How to capture an index in closure without allocating (or workaround)?

Sorry the code is a bit long but the middle testIt! function is where the question is. If I run run() as-is, there are ~160k allocations. However, if I comment out the code with i, then there are no allocations. I’m assuming this is because it has to box i to capture it in the closure. I ran @code_warntype on both cases and they’re both fine except there is an i::Core.Box when the i var is there. Is there way to structure this simply that will avoid allocations?

function itrCombis(f, v, ::Val{4})
    len = length(v)
    for i in 1:len
        for j in i:len
            for k in j:len
                for l in k:len
                    f((v[i], v[j], v[k], v[l]))
                end
            end
        end
    end
end

function testIt!(res, v1, v2)
    i = 0 # Ref{Int}(0)
    function inner(c1, c2)
        allCombi = Iterators.flatten(Iterators.product(c1, c2))
        for combi in allCombi
            i += 1 # i[] += 1
            res[i] = combi[1] > 5.0 ? nothing : 2.0
        end
        return
    end

    function outer(c1)
        itrCombis(c2 -> inner(c1, c2), v2, Val(4))
        return
    end

    itrCombis(outer, v1, Val(4))
    return
end

function run()
    res = Vector{Union{Nothing,Float64}}(undef, 100000000)
    num = 5
    v1 = collect(1:num)
    v2 = collect(1:num)
    testIt!(res, v1, v2)
    @time testIt!(res, v1, v2)
end

I tried using i = Ref{Int}(0) and that helped a lot. But it still allocates (1 allocation: 16 bytes), which is much better. I could probably thread the index through the functions, but I wanted to ask if there is maybe some way to do this type of closures without allocations.

I was using the Combinatorics package originally, but discovered that its combinations function allocates, so that’s why I put in the itrCombis function in the example here.

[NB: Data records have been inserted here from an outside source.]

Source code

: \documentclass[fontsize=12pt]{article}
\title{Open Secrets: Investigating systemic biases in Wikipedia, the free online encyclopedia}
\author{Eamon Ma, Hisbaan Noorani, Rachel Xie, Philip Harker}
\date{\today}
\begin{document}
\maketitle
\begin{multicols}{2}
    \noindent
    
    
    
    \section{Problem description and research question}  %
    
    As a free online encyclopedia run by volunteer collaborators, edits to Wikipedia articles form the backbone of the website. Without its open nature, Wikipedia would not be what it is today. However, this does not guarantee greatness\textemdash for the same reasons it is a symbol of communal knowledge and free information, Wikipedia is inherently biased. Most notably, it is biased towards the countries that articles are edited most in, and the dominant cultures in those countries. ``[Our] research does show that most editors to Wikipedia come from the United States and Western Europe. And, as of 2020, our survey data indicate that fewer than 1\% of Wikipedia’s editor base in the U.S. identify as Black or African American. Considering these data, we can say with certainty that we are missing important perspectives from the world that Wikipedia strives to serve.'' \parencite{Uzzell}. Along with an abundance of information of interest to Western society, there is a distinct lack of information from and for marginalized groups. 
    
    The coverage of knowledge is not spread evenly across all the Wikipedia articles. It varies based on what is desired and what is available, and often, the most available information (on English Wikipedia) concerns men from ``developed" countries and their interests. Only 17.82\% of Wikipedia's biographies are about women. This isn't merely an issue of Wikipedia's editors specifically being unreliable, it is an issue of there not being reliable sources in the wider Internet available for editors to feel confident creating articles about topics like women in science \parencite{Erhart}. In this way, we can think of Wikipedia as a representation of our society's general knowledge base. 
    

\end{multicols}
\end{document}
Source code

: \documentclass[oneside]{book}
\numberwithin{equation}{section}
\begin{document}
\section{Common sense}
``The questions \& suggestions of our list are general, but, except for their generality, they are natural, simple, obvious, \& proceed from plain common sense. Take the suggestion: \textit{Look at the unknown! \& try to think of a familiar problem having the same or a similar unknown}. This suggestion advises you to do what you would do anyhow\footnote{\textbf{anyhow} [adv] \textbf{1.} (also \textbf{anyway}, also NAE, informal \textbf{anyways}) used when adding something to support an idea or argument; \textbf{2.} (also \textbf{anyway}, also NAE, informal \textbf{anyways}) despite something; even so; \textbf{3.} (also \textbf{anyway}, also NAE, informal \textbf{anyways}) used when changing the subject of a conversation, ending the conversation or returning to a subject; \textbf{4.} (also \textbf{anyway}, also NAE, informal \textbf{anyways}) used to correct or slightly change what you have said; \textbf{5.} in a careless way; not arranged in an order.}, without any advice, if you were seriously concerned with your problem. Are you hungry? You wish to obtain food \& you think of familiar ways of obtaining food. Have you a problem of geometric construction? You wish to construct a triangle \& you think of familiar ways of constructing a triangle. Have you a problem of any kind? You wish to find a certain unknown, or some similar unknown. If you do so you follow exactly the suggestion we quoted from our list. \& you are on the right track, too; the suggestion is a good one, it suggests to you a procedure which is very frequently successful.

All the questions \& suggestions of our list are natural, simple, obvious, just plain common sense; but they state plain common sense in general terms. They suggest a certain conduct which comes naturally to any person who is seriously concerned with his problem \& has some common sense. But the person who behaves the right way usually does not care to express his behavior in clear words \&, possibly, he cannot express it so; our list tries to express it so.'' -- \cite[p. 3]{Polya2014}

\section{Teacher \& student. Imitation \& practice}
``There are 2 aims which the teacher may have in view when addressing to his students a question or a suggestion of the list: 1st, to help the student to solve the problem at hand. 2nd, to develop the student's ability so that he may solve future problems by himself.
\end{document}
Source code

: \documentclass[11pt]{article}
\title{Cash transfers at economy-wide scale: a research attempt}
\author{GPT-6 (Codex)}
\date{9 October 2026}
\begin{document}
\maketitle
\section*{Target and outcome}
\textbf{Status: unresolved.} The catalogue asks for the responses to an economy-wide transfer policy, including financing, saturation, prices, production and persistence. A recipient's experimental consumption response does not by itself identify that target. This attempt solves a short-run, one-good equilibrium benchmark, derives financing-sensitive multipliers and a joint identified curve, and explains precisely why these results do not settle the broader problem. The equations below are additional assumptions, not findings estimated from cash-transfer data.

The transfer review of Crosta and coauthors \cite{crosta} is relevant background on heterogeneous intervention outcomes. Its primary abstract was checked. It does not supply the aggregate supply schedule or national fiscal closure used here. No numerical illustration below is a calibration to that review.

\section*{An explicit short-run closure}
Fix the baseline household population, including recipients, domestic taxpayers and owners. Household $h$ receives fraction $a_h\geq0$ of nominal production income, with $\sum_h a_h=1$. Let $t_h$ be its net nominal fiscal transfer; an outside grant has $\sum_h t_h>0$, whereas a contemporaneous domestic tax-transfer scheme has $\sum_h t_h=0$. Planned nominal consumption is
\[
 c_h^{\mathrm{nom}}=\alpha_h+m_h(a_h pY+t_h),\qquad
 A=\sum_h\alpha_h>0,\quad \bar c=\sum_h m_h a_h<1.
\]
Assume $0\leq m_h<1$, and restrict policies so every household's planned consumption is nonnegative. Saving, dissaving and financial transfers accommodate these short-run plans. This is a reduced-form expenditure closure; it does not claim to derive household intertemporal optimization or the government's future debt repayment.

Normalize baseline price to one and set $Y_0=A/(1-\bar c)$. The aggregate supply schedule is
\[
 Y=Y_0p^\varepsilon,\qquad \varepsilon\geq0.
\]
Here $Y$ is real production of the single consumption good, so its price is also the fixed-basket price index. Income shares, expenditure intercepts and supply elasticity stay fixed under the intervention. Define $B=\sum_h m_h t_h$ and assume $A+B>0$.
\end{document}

Can’t test this but is the allocation maybe just from benchmarking with @time instead of @btime?

No. You’ll see it does run testIt before the @time, so it’s timing the second run. Also, I have run @btime directly against testit() from the REPL for all three cases and it shows the same results.

Maybe this is what you need: https://github.com/c42f/FastClosures.jl

But that i update inside the closure seems a bug minefield to me. Can’t you pass it as a parameter so you can be sure what are you updating?

Remembering that “Closures are poor man’s objects and objects are poor man’s closures” you can explicitly represent and pass in your closure:

mutable struct MyInner{T1, T2}
    i::T1
    res::T2
end

function (in::MyInner)(c1, c2)
    allCombi = Iterators.flatten(Iterators.product(c1, c2))
    for combi in allCombi
        in.i += 1
        in.res[in.i] = combi[1] > 5.0 ? nothing : 2.0
    end
    return
end

function testIt!(inner, v1, v2)
    function outer(c1)
        itrCombis(c2 -> inner(c1, c2), v2, Val(4))
        return
    end
    
    itrCombis(outer, v1, Val(4))
    return
end

function run()
    res = Vector{Union{Nothing,Float64}}(undef, 100000000)
    num = 5
    v1 = collect(1:num)
    v2 = collect(1:num)
    in = MyInner(0, res)
    testIt!(in, v1, v2)
    @time testIt!(in, v1, v2)
end

Don’t think its worth the effort, just to prevent 16 bytes of allocation.